Dataset entries
"""

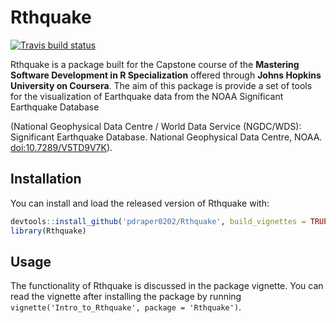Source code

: 
<!-- README.md is generated from README.Rmd. Please edit that file -->
Rthquake
========

[![Travis build status](https://travis-ci.org/Paul-Draper/Rthquake.svg?branch=master)](https://travis-ci.org/Paul-Draper/Rthquake)

Rthquake is a package built for the Capstone course of the **Mastering Software Development in R Specialization** offered through **Johns Hopkins University on Coursera**. The aim of this package is provide a set of tools for the visualization of Earthquake data from the NOAA Significant Earthquake Database

(National Geophysical Data Centre / World Data Service (NGDC/WDS): Significant Earthquake Database. National Geophysical Data Centre, NOAA. <doi:10.7289/V5TD9V7K>).

Installation
------------

You can install and load the released version of Rthquake with:

``` r
devtools::install_github('pdraper0202/Rthquake', build_vignettes = TRUE)
library(Rthquake)
```

Usage
-----

The functionality of Rthquake is discussed in the package vignette. You can read the vignette after installing the package by running `vignette('Intro_to_Rthquake', package = 'Rthquake')`.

"""

Without the pictures, reproduce every entry exactly as written.

Source code

: 
<!-- README.md is generated from README.Rmd. Please edit that file -->
Rthquake
========

[![Travis build status](https://travis-ci.org/Paul-Draper/Rthquake.svg?branch=master)](https://travis-ci.org/Paul-Draper/Rthquake)

Rthquake is a package built for the Capstone course of the **Mastering Software Development in R Specialization** offered through **Johns Hopkins University on Coursera**. The aim of this package is provide a set of tools for the visualization of Earthquake data from the NOAA Significant Earthquake Database

(National Geophysical Data Centre / World Data Service (NGDC/WDS): Significant Earthquake Database. National Geophysical Data Centre, NOAA. <doi:10.7289/V5TD9V7K>).

Installation
------------

You can install and load the released version of Rthquake with:

``` r
devtools::install_github('pdraper0202/Rthquake', build_vignettes = TRUE)
library(Rthquake)
```

Usage
-----

The functionality of Rthquake is discussed in the package vignette. You can read the vignette after installing the package by running `vignette('Intro_to_Rthquake', package = 'Rthquake')`.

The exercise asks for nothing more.